Dane Groeneveld: Yeah. Yep.
Chris Schembra: Positive, negative. Never thought to thank my dead dog. Never thought to thank my ex- boss. Never thought to thank myself or God. The stories were amazing. Everybody cried. We came together. We created moments. Moments that last lifetimes. We felt( beep) together. I said, " I'm going to do this for the rest of my life." That's it. That was my gratitude journey.

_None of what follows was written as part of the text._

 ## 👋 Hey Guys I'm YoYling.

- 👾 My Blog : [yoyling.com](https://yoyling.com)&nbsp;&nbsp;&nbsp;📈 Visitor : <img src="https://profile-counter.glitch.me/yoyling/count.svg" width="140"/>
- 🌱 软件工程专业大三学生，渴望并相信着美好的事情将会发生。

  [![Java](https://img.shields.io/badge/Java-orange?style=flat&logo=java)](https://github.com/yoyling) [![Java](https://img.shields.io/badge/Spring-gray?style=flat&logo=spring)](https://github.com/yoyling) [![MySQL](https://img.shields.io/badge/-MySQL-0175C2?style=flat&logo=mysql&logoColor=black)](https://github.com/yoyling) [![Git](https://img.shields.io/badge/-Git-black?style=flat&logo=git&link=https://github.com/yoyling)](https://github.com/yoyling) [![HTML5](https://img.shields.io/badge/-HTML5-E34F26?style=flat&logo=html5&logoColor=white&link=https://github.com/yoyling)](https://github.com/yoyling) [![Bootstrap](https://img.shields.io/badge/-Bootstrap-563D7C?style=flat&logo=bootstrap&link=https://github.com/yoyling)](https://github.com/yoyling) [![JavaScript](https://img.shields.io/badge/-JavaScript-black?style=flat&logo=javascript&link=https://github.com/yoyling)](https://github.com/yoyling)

Dane Groeneveld: It's so powerful. What strikes me about that, Chris, you and I talking a little bit about the show, about my experience in Italy in September with Dr. Sirolli, and that word that you use, intoxification, it's real.

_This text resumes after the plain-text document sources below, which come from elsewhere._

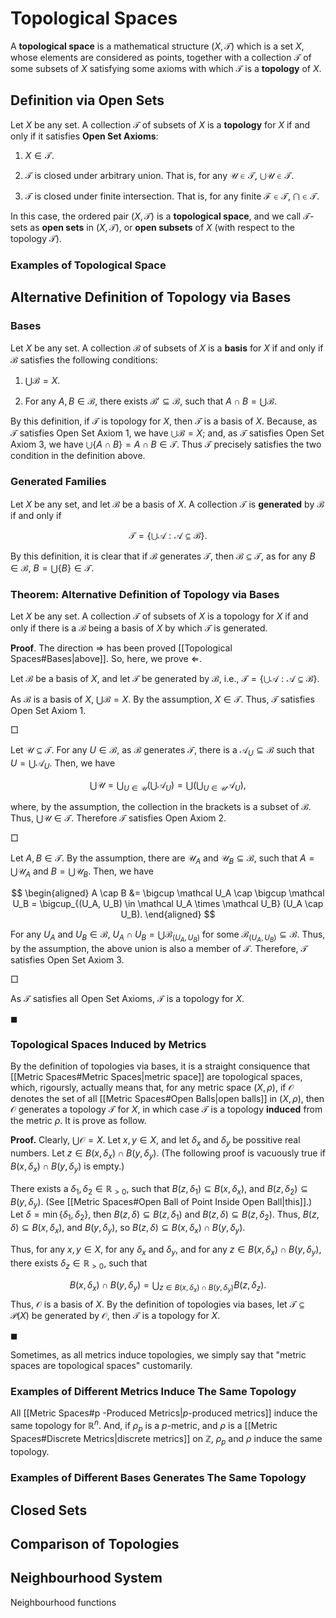 # Topological Spaces

A **topological space** is a mathematical structure $(X, \mathcal T)$ which is a set $X$, whose elements are considered as points, together with a collection $\mathcal T$ of some subsets of $X$ satisfying some axioms with which $\mathcal T$ is a **topology** of $X$.

## Definition via Open Sets

Let $X$ be any set. A collection $\mathcal T$ of subsets of $X$ is a **topology** for $X$ if and only if it satisfies **Open Set Axioms**:

1. $X \in \mathcal T$.

2. $\mathcal T$ is closed under arbitrary union. That is, for any $\mathcal U \in \mathcal T$, $\bigcup \mathcal U \in \mathcal T$.

3. $\mathcal T$ is closed under finite intersection. That is, for any finite $\mathcal F \in \mathcal T$, $\bigcap \in \mathcal T$.

In this case, the ordered pair $(X, \mathcal T)$ is a **topological space**, and we call $\mathcal T$-sets as **open sets** in $(X, \mathcal T)$, or **open subsets** of $X$ (with respect to the topology $\mathcal T$).

### Examples of Topological Space








## Alternative Definition of Topology via Bases

### Bases

Let $X$ be any set. A collection $\mathcal B$ of subsets of $X$ is a **basis** for $X$ if and only if $\mathcal B$ satisfies the following conditions:

1. $\bigcup \mathcal B = X$.

2. For any $A, B \in \mathcal B$, there exists $\mathcal B' \subseteq \mathcal B$, such that $A \cap B = \bigcup \mathcal B$.

By this definition, if $\mathcal T$ is topology for $X$, then $\mathcal T$ is a basis of $X$. Because, as $\mathcal T$ satisfies Open Set Axiom 1, we have $\bigcup \mathcal B = X$; and, as $\mathcal T$ satisfies Open Set Axiom 3, we have $\bigcup \{A \cap B\} = A \cap B \in \mathcal T$. Thus $\mathcal T$ precisely satisfies the two condition in the definition above.

### Generated Families

Let $X$ be any set, and let $\mathcal B$ be a basis of $X$. A collection $\mathcal T$ is **generated** by $\mathcal B$ if and only if

$$
\mathcal T = \left\{ \bigcup \mathcal A: \mathcal A \subseteq \mathcal B \right\}.
$$

By this definition, it is clear that if $\mathcal B$ generates $\mathcal T$, then $\mathcal B \subseteq \mathcal T$, as for any $B \in \mathcal B$, $B = \bigcup \{B\} \in \mathcal T$.

### Theorem: Alternative Definition of Topology via Bases

Let $X$ be any set. A collection $\mathcal T$ of subsets of $X$ is a topology for $X$ if and only if there is a $\mathcal B$ being a basis of $X$ by which $\mathcal T$ is generated.

**Proof**. The direction $\Rightarrow$ has been proved [[Topological Spaces#Bases|above]]. So, here, we prove $\Leftarrow$.

Let $\mathcal B$ be a basis of $X$, and let $\mathcal T$ be generated by $\mathcal B$, i.e., $\mathcal T = \left\{ \bigcup \mathcal A: \mathcal A \subseteq \mathcal B \right\}$.

As $\mathcal B$ is a basis of $X$, $\bigcup \mathcal B = X$. By the assumption, $X \in \mathcal T$. Thus, $\mathcal T$ satisfies Open Set Axiom 1.

$\Box$

Let $\mathcal U \subseteq \mathcal T$. For any $U \in \mathcal B$, as $\mathcal B$ generates $\mathcal T$, there is a $\mathcal A_U \subseteq \mathcal B$ such that $U = \bigcup \mathcal A_U$. Then, we have

$$
\bigcup \mathcal U = \bigcup_{U \in \mathcal U} \left( \bigcup \mathcal A_U \right) = \bigcup \left( \bigcup_{U \in \mathcal U} \mathcal A_U \right),
$$

where, by the assumption, the collection in the brackets is a subset of $\mathcal B$. Thus, $\bigcup \mathcal U \in \mathcal T$. Therefore $\mathcal T$ satisfies Open Axiom 2.

$\Box$

Let $A, B \in \mathcal T$. By the assumption, there are $\mathcal U_A$ and $\mathcal U_B \subseteq \mathcal B$, such that $A = \bigcup \mathcal U_A$ and $B = \bigcup \mathcal U_B$. Then, we have

$$
\begin{aligned}
A \cap B &= \bigcup \mathcal U_A \cap \bigcup \mathcal U_B
= \bigcup_{(U_A, U_B) \in \mathcal U_A \times \mathcal U_B} (U_A \cap U_B).
\end{aligned}
$$

For any $U_A$ and $U_B \in \mathcal B$, $U_A \cap U_B = \bigcup \mathcal B_{(U_A, U_B)}$ for some $\mathcal B_{(U_A, U_B)} \subseteq \mathcal B$. Thus, by the assumption, the above union is also a member of $\mathcal T$. Therefore, $\mathcal T$ satisfies Open Set Axiom 3.

$\Box$

As $\mathcal T$ satisfies all Open Set Axioms, $\mathcal T$ is a topology for $X$.

$\blacksquare$

### Topological Spaces Induced by Metrics

By the definition of topologies via bases, it is a straight consiquence that [[Metric Spaces#Metric Spaces|metric space]] are topological spaces, which, rigoursly, actually means that, for any metric space $(X, \rho)$, if $\mathcal O$ denotes the set of all [[Metric Spaces#Open Balls|open balls]] in $(X, \rho)$, then $\mathcal O$ generates a topology $\mathcal T$ for $X$, in which case $\mathcal T$ is a topology **induced** from the metric $\rho$. It is prove as follow.

**Proof.** Clearly, $\bigcup \mathcal O = X$. Let $x,y \in X$, and let $\delta_x$ and $\delta_y$ be possitive real numbers. Let $z \in B(x, \delta_x) \cap B(y, \delta_y)$. (The following proof is vacuously true if $B(x, \delta_x) \cap B(y, \delta_y)$ is empty.)

There exists a $\delta_1, \delta_2 \in \mathbb R_{>0}$, such that $B(z, \delta_1) \subseteq B(x, \delta_x)$, and $B(z, \delta_2) \subseteq B(y, \delta_y)$. (See [[Metric Spaces#Open Ball of Point Inside Open Ball|this]].) Let $\delta = \min\{\delta_1, \delta_2\}$, then $B(z, \delta) \subseteq B(z, \delta_1)$ and $B(z, \delta) \subseteq B(z, \delta_2)$. Thus, $B(z, \delta) \subseteq B(x, \delta_x)$, and $B(y, \delta_y)$, so $B(z, \delta) \subseteq B(x, \delta_x) \cap B(y, \delta_y)$.

Thus, for any $x,y \in X$, for any $\delta_x$ and $\delta_y$, and for any $z \in B(x, \delta_x) \cap B(y, \delta_y)$, there exists $\delta_z \in \mathbb R_{> 0}$, such that

$$
B(x, \delta_x) \cap B(y, \delta_y) = \bigcup_{z \in B(x, \delta_x) \cap B(y, \delta_y)} B(z, \delta_z).
$$
Thus, $\mathcal O$ is a basis of $X$. By  the definition of topologies via bases, let $\mathcal T \subseteq \mathcal P(X)$ be generated by $\mathcal O$, then $\mathcal T$ is a topology for $X$.

$\blacksquare$

Sometimes, as all metrics induce topologies, we simply say that "metric spaces are topological spaces" customarily.

### Examples of Different Metrics Induce The Same Topology

All [[Metric Spaces#p -Produced Metrics|$p$-produced metrics]] induce the same topology for $\mathbb R^n$. And, if $\rho_p$ is a $p$-metric, and $\rho$ is a [[Metric Spaces#Discrete Metrics|discrete metrics]] on $\mathbb Z$, $\rho_p$ and $\rho$ induce the same topology.


### Examples of Different Bases Generates The Same Topology

## Closed Sets

## Comparison of Topologies

## Neighbourhood System

Neighbourhood functions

Chris Schembra: It's something.
Dane Groeneveld: That human energy is something else. And once you can harness it and do more of it, there is no looking back, is there?
Chris Schembra: No, I mean, Maya Angelou, the great poet, activist, Nobel laureate, author, she might have even sang a few songs in her days. She once said, folks, she once said, " People won't remember what you did, and they won't remember what you said, but they'll always remember how you made them feel." Now, in a world where people are way too consumed with what they can say on social media, or what they do on their resume, or what they do at their job, " Hey, buddy, what do you do? Nice meeting you." Like that bull(beep). The Italians are over there making people feel some epic, ancient( beep), they're having some kind of Roman bacchanal. They're doing it. It's a feast. So, if you could be that person that helps other people feel some sort of way in life, you've got their attention, you got their wallet, you got their soul, and you can use it however you want to do. I hope you use it for the good, but that's how you create some magical moments.

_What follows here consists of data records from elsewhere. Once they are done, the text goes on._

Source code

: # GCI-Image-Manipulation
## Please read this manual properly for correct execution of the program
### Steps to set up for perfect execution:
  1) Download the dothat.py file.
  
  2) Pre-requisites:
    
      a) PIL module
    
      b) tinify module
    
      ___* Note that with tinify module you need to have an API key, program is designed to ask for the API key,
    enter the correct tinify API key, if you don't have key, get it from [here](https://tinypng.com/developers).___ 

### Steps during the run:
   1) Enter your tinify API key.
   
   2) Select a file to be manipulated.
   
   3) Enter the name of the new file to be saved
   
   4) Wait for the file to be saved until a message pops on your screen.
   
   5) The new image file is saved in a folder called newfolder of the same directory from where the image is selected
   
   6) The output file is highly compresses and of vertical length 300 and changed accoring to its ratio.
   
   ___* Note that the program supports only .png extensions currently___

Dane Groeneveld: Yeah. Yeah. It's interesting, Keeping with that Italian theme, I read a great book called The Swerve, and it talked about, and this is not to go down a religious rabbit hole, but it talked about the ancient philosophers and the ancient ways, and just how, when you go back 2,000, 3, 000 years, how well they were living, the philosophers, the Epicurus, the Senecas, thinking about how we share food and life together, thinking about the strength of mind. Then you come through this last 2, 000 years, and for one reason or another, you can point to it at any given time, whether it's a new religion, whether it's war, whether it's a pandemic, a plague. There's always something that's getting in the way of people spending time together. Often, the quickest way to get out of that hole or that distraction is coming back to food. So, it's fascinating that you found it through pasta sauce.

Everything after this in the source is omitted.